(转) Deep learning architecture diagrams
FastML
Machine learning made easy
Deep learning architecture diagrams
2016-09-30
Like a wild stream after a wet season in African savanna diverges into many smaller streams forming lakes and puddles, deep learning has diverged into a myriad of specialized architectures. Each architecture has a diagram. Here are some of them.
Neural networks are conceptually simple, and that’s their beauty. A bunch of homogenous, uniform units, arranged in layers, weighted connections between them, and that’s all. At least in theory. Practice turned out to be a bit different. Instead of feature engineering, we now have architecture engineering, as described by Stephen Merrity:
The romanticized description of deep learning usually promises that the days of hand crafted feature engineering are gone - that the models are advanced enough to work this out themselves.

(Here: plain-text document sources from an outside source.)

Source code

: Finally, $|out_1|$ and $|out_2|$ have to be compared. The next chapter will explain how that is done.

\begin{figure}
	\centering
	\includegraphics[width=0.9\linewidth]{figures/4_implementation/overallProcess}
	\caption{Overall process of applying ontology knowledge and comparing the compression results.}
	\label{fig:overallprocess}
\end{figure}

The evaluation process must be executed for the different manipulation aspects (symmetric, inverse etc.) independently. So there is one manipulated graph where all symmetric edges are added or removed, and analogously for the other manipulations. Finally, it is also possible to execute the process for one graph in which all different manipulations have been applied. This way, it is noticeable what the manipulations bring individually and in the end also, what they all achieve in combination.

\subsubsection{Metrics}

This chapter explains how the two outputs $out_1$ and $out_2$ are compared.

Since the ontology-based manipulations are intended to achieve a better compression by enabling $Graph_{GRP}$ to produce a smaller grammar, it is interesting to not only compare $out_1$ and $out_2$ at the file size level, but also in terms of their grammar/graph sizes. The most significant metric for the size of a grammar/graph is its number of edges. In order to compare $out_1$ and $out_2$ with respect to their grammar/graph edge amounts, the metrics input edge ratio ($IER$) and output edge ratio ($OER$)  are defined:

Like most advertising, this is simultaneously true and misleading.
Whilst deep learning has simplified feature engineering in many cases, it certainly hasn’t removed it. As feature engineering has decreased, the architectures of the machine learning models themselves have become increasingly more complex. Most of the time, these model architectures are as specific to a given task as feature engineering used to be.
To clarify, this is still an important step. Architecture engineering is more general than feature engineering and provides many new opportunities. Having said that, however, we shouldn’t be oblivious to the fact that where we are is still far from where we intended to be.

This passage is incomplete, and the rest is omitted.